THE PROBLEM:
In full and word for word, copy the listing; no pictures belong in the copy.
*** Begin section ***
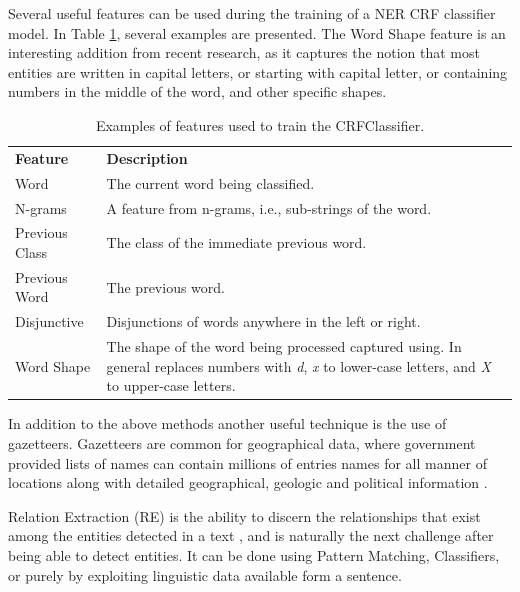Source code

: \documentclass[11pt,a4paper,openright]{memoir}
\begin{document}
Several useful features can be used during the training of a NER CRF classifier model. In Table \ref{tab:ner_features}, several examples are presented. The Word Shape feature is an interesting addition from recent research, as it captures the notion that most entities are written in capital letters, or starting with capital letter, or containing numbers in the middle of the word, and other specific shapes.

\begin{table}[!htbp]
  \centering
    \begin{tabular}{ll}
      \textbf{Feature}          & \textbf{Description} \\
      Word                      & The current word being classified.          \\
      N-grams                   & \parbox[t]{9cm}{A feature from n-grams, i.e., sub-strings of the word.} \\
      Previous Class            & The class of the immediate previous word.          \\
      Previous Word             & The previous word.          \\
      Disjunctive               & \parbox[t]{9cm}{Disjunctions of words anywhere in the left or right.} \\
      Word Shape                & \parbox[t]{9cm}{The shape of the word being processed captured using. In general replaces numbers with \emph{d}, \emph{x} to lower-case letters, and \emph{X} to upper-case letters.} \\
    \end{tabular}
  \caption[Possible features to train the CRFClassifier.]{Examples of features used to train the CRFClassifier.}
  \label{tab:ner_features}
\end{table}

In addition to the above methods another useful technique is the use of gazetteers. Gazetteers are common for geographical data, where government provided lists of names can contain millions of entries names for all manner of locations along with detailed geographical, geologic and political information \cite{Jurafsky:2000:SLP:555733}.

Relation Extraction (RE) is the ability to discern the relationships that exist among the entities detected in a text \cite{Jurafsky:2000:SLP:555733}, and is naturally the next challenge after being able to detect entities. It can be done using Pattern Matching, Classifiers, or purely by exploiting linguistic data available form a sentence.
\end{document}
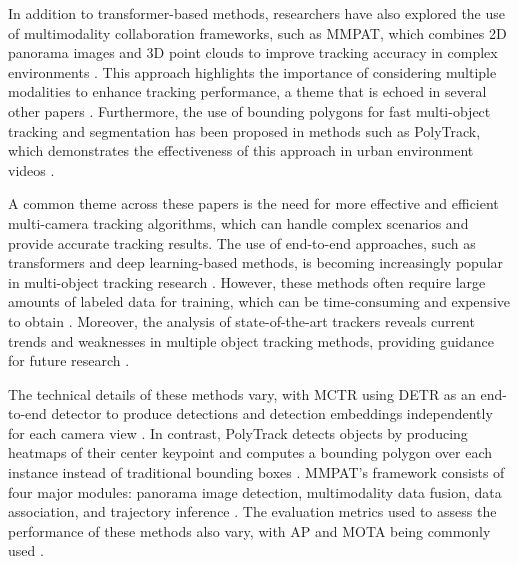 \documentclass[conference]{IEEEtran}
\begin{document}
In addition to transformer-based methods, researchers have also explored the use of multimodality collaboration frameworks, such as MMPAT, which combines 2D panorama images and 3D point clouds to improve tracking accuracy in complex environments \cite{Know Your Surroundings: Panoramic Multi-Object Tracking by Multimodality Collaboration}. This approach highlights the importance of considering multiple modalities to enhance tracking performance, a theme that is echoed in several other papers \cite{Tracking the Trackers: An Analysis of the State of the Art in Multiple Object Tracking}. Furthermore, the use of bounding polygons for fast multi-object tracking and segmentation has been proposed in methods such as PolyTrack, which demonstrates the effectiveness of this approach in urban environment videos \cite{PolyTrack: Tracking with Bounding Polygons}.

A common theme across these papers is the need for more effective and efficient multi-camera tracking algorithms, which can handle complex scenarios and provide accurate tracking results. The use of end-to-end approaches, such as transformers and deep learning-based methods, is becoming increasingly popular in multi-object tracking research \cite{MCTR: Multi Camera Tracking Transformer}. However, these methods often require large amounts of labeled data for training, which can be time-consuming and expensive to obtain \cite{Challenge of Multi-Camera Tracking}. Moreover, the analysis of state-of-the-art trackers reveals current trends and weaknesses in multiple object tracking methods, providing guidance for future research \cite{Tracking the Trackers: An Analysis of the State of the Art in Multiple Object Tracking}.

The technical details of these methods vary, with MCTR using DETR as an end-to-end detector to produce detections and detection embeddings independently for each camera view \cite{MCTR: Multi Camera Tracking Transformer}. In contrast, PolyTrack detects objects by producing heatmaps of their center keypoint and computes a bounding polygon over each instance instead of traditional bounding boxes \cite{PolyTrack: Tracking with Bounding Polygons}. MMPAT's framework consists of four major modules: panorama image detection, multimodality data fusion, data association, and trajectory inference \cite{Know Your Surroundings: Panoramic Multi-Object Tracking by Multimodality Collaboration}. The evaluation metrics used to assess the performance of these methods also vary, with AP and MOTA being commonly used \cite{Tracking the Trackers: An Analysis of the State of the Art in Multiple Object Tracking}.
\end{document}
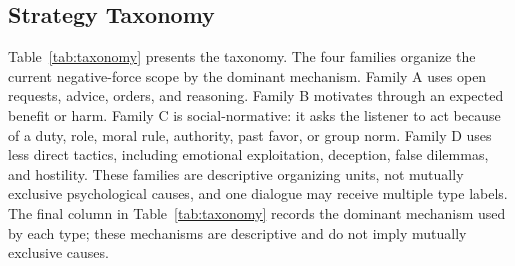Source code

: \documentclass[conference]{IEEEtran}
\begin{document}
\subsection{Strategy Taxonomy}
\label{sec:taxonomy}
Table~\ref{tab:taxonomy} presents the taxonomy. The four families organize
the current negative-force scope by the dominant mechanism. Family A uses
open requests, advice, orders, and reasoning. Family B motivates through an
expected benefit or harm. Family C is social-normative: it asks the listener
to act because of a duty, role, moral rule, authority, past favor, or group
norm. Family D uses less direct tactics, including emotional exploitation,
deception, false dilemmas, and hostility. These families are
descriptive organizing units, not mutually exclusive psychological causes,
and one dialogue may receive multiple type labels. The final column in
Table~\ref{tab:taxonomy} records the dominant mechanism used by each type;
these mechanisms are descriptive and do not imply mutually exclusive causes.
\end{document}
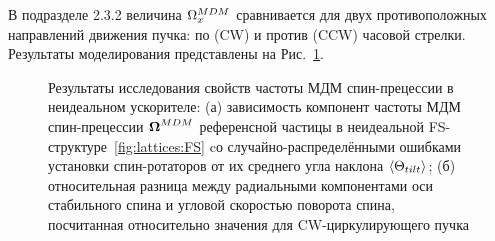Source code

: В подразделе 2.3.2 величина $\Omega_x^{MDM}$ сравнивается для двух противоположных направлений движения пучка:
по (CW) и против (CCW) часовой стрелки. Результаты моделирования представлены на Рис.~\ref{fig:syst:asym}.
\begin{figure}[H]\centering
	\caption{Результаты исследования свойств частоты МДМ спин-прецессии в неидеальном ускорителе:
		(а) зависимость компонент частоты МДМ спин-прецессии $\boldsymbol{\Omega}^{MDM}$ референсной частицы 
		в неидеальной FS-структуре~\ref{fig:lattices:FS} 
		cо случайно-распределёнными ошибками установки спин-ротаторов
		от их среднего угла наклона $\avg{\Theta_{tilt}}$\label{fig:syst:linearity};
		(б) относительная разница между радиальными компонентами оси стабильного спина и угловой скоростью поворота спина, посчитанная относительно значения для CW-циркулирующего пучка\label{fig:syst:asym}
	}
\end{figure}

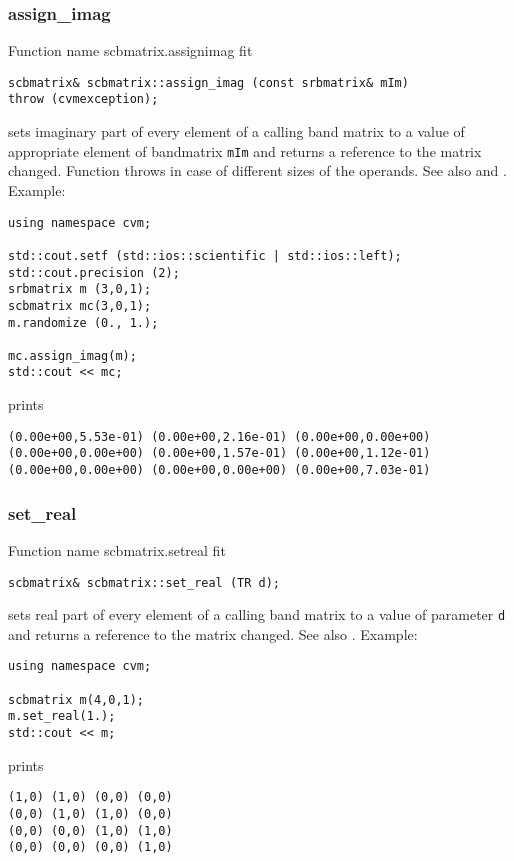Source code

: \subsubsection{assign\_imag}
Function%
\pdfdest name {scbmatrix.assignimag} fit
\begin{verbatim}
scbmatrix& scbmatrix::assign_imag (const srbmatrix& mIm)
throw (cvmexception);
\end{verbatim}
sets imaginary part of every element of a calling band matrix to a value of
appropriate element of  bandmatrix \verb"mIm"
and returns a reference to
the matrix changed.
Function throws  
in case of different sizes of the operands.
See also  and .
Example:
\begin{Verbatim}
using namespace cvm;

std::cout.setf (std::ios::scientific | std::ios::left); 
std::cout.precision (2);
srbmatrix m (3,0,1);
scbmatrix mc(3,0,1);
m.randomize (0., 1.);

mc.assign_imag(m);
std::cout << mc;
\end{Verbatim}
prints
\begin{Verbatim}
(0.00e+00,5.53e-01) (0.00e+00,2.16e-01) (0.00e+00,0.00e+00)
(0.00e+00,0.00e+00) (0.00e+00,1.57e-01) (0.00e+00,1.12e-01)
(0.00e+00,0.00e+00) (0.00e+00,0.00e+00) (0.00e+00,7.03e-01)
\end{Verbatim}
\newpage




\subsubsection{set\_real}
Function%
\pdfdest name {scbmatrix.setreal} fit
\begin{verbatim}
scbmatrix& scbmatrix::set_real (TR d);
\end{verbatim}
sets real part of every element of a calling band matrix to a value of
parameter \verb"d"
and returns a reference to the matrix changed.
See also .
Example:
\begin{Verbatim}
using namespace cvm;

scbmatrix m(4,0,1);
m.set_real(1.);
std::cout << m;
\end{Verbatim}
prints
\begin{Verbatim}
(1,0) (1,0) (0,0) (0,0)
(0,0) (1,0) (1,0) (0,0)
(0,0) (0,0) (1,0) (1,0)
(0,0) (0,0) (0,0) (1,0)
\end{Verbatim}
\newpage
*** End section ***
EXERCISE OUTPUT:
Source code

: \documentclass[11pt,a4paper,openright]{memoir}
\begin{document}
Several useful features can be used during the training of a NER CRF classifier model. In Table \ref{tab:ner_features}, several examples are presented. The Word Shape feature is an interesting addition from recent research, as it captures the notion that most entities are written in capital letters, or starting with capital letter, or containing numbers in the middle of the word, and other specific shapes.

\begin{table}[!htbp]
  \centering
    \begin{tabular}{ll}
      \textbf{Feature}          & \textbf{Description} \\
      Word                      & The current word being classified.          \\
      N-grams                   & \parbox[t]{9cm}{A feature from n-grams, i.e., sub-strings of the word.} \\
      Previous Class            & The class of the immediate previous word.          \\
      Previous Word             & The previous word.          \\
      Disjunctive               & \parbox[t]{9cm}{Disjunctions of words anywhere in the left or right.} \\
      Word Shape                & \parbox[t]{9cm}{The shape of the word being processed captured using. In general replaces numbers with \emph{d}, \emph{x} to lower-case letters, and \emph{X} to upper-case letters.} \\
    \end{tabular}
  \caption[Possible features to train the CRFClassifier.]{Examples of features used to train the CRFClassifier.}
  \label{tab:ner_features}
\end{table}

In addition to the above methods another useful technique is the use of gazetteers. Gazetteers are common for geographical data, where government provided lists of names can contain millions of entries names for all manner of locations along with detailed geographical, geologic and political information \cite{Jurafsky:2000:SLP:555733}.

Relation Extraction (RE) is the ability to discern the relationships that exist among the entities detected in a text \cite{Jurafsky:2000:SLP:555733}, and is naturally the next challenge after being able to detect entities. It can be done using Pattern Matching, Classifiers, or purely by exploiting linguistic data available form a sentence.
\end{document}
 \documentclass[conference]{IEEEtran}
\begin{document}
In addition to transformer-based methods, researchers have also explored the use of multimodality collaboration frameworks, such as MMPAT, which combines 2D panorama images and 3D point clouds to improve tracking accuracy in complex environments \cite{Know Your Surroundings: Panoramic Multi-Object Tracking by Multimodality Collaboration}. This approach highlights the importance of considering multiple modalities to enhance tracking performance, a theme that is echoed in several other papers \cite{Tracking the Trackers: An Analysis of the State of the Art in Multiple Object Tracking}. Furthermore, the use of bounding polygons for fast multi-object tracking and segmentation has been proposed in methods such as PolyTrack, which demonstrates the effectiveness of this approach in urban environment videos \cite{PolyTrack: Tracking with Bounding Polygons}.

A common theme across these papers is the need for more effective and efficient multi-camera tracking algorithms, which can handle complex scenarios and provide accurate tracking results. The use of end-to-end approaches, such as transformers and deep learning-based methods, is becoming increasingly popular in multi-object tracking research \cite{MCTR: Multi Camera Tracking Transformer}. However, these methods often require large amounts of labeled data for training, which can be time-consuming and expensive to obtain \cite{Challenge of Multi-Camera Tracking}. Moreover, the analysis of state-of-the-art trackers reveals current trends and weaknesses in multiple object tracking methods, providing guidance for future research \cite{Tracking the Trackers: An Analysis of the State of the Art in Multiple Object Tracking}.

The technical details of these methods vary, with MCTR using DETR as an end-to-end detector to produce detections and detection embeddings independently for each camera view \cite{MCTR: Multi Camera Tracking Transformer}. In contrast, PolyTrack detects objects by producing heatmaps of their center keypoint and computes a bounding polygon over each instance instead of traditional bounding boxes \cite{PolyTrack: Tracking with Bounding Polygons}. MMPAT's framework consists of four major modules: panorama image detection, multimodality data fusion, data association, and trajectory inference \cite{Know Your Surroundings: Panoramic Multi-Object Tracking by Multimodality Collaboration}. The evaluation metrics used to assess the performance of these methods also vary, with AP and MOTA being commonly used \cite{Tracking the Trackers: An Analysis of the State of the Art in Multiple Object Tracking}.
\end{document}
Source code

: \documentclass[conference]{IEEEtran}
\begin{document}
\subsection{Strategy Taxonomy}
\label{sec:taxonomy}
Table~\ref{tab:taxonomy} presents the taxonomy. The four families organize
the current negative-force scope by the dominant mechanism. Family A uses
open requests, advice, orders, and reasoning. Family B motivates through an
expected benefit or harm. Family C is social-normative: it asks the listener
to act because of a duty, role, moral rule, authority, past favor, or group
norm. Family D uses less direct tactics, including emotional exploitation,
deception, false dilemmas, and hostility. These families are
descriptive organizing units, not mutually exclusive psychological causes,
and one dialogue may receive multiple type labels. The final column in
Table~\ref{tab:taxonomy} records the dominant mechanism used by each type;
these mechanisms are descriptive and do not imply mutually exclusive causes.
\end{document}
Source code

: В подразделе 2.3.2 величина $\Omega_x^{MDM}$ сравнивается для двух противоположных направлений движения пучка:
по (CW) и против (CCW) часовой стрелки. Результаты моделирования представлены на Рис.~\ref{fig:syst:asym}.
\begin{figure}[H]\centering
	\caption{Результаты исследования свойств частоты МДМ спин-прецессии в неидеальном ускорителе:
		(а) зависимость компонент частоты МДМ спин-прецессии $\boldsymbol{\Omega}^{MDM}$ референсной частицы 
		в неидеальной FS-структуре~\ref{fig:lattices:FS} 
		cо случайно-распределёнными ошибками установки спин-ротаторов
		от их среднего угла наклона $\avg{\Theta_{tilt}}$\label{fig:syst:linearity};
		(б) относительная разница между радиальными компонентами оси стабильного спина и угловой скоростью поворота спина, посчитанная относительно значения для CW-циркулирующего пучка\label{fig:syst:asym}
	}
\end{figure}

Source code

: \subsubsection{assign\_imag}
Function%
\pdfdest name {scbmatrix.assignimag} fit
\begin{verbatim}
scbmatrix& scbmatrix::assign_imag (const srbmatrix& mIm)
throw (cvmexception);
\end{verbatim}
sets imaginary part of every element of a calling band matrix to a value of
appropriate element of  bandmatrix \verb"mIm"
and returns a reference to
the matrix changed.
Function throws  
in case of different sizes of the operands.
See also  and .
Example:
\begin{Verbatim}
using namespace cvm;

std::cout.setf (std::ios::scientific | std::ios::left); 
std::cout.precision (2);
srbmatrix m (3,0,1);
scbmatrix mc(3,0,1);
m.randomize (0., 1.);

mc.assign_imag(m);
std::cout << mc;
\end{Verbatim}
prints
\begin{Verbatim}
(0.00e+00,5.53e-01) (0.00e+00,2.16e-01) (0.00e+00,0.00e+00)
(0.00e+00,0.00e+00) (0.00e+00,1.57e-01) (0.00e+00,1.12e-01)
(0.00e+00,0.00e+00) (0.00e+00,0.00e+00) (0.00e+00,7.03e-01)
\end{Verbatim}
\newpage




\subsubsection{set\_real}
Function%
\pdfdest name {scbmatrix.setreal} fit
\begin{verbatim}
scbmatrix& scbmatrix::set_real (TR d);
\end{verbatim}
sets real part of every element of a calling band matrix to a value of
parameter \verb"d"
and returns a reference to the matrix changed.
See also .
Example:
\begin{Verbatim}
using namespace cvm;

scbmatrix m(4,0,1);
m.set_real(1.);
std::cout << m;
\end{Verbatim}
prints
\begin{Verbatim}
(1,0) (1,0) (0,0) (0,0)
(0,0) (1,0) (1,0) (0,0)
(0,0) (0,0) (1,0) (1,0)
(0,0) (0,0) (0,0) (1,0)
\end{Verbatim}
\newpage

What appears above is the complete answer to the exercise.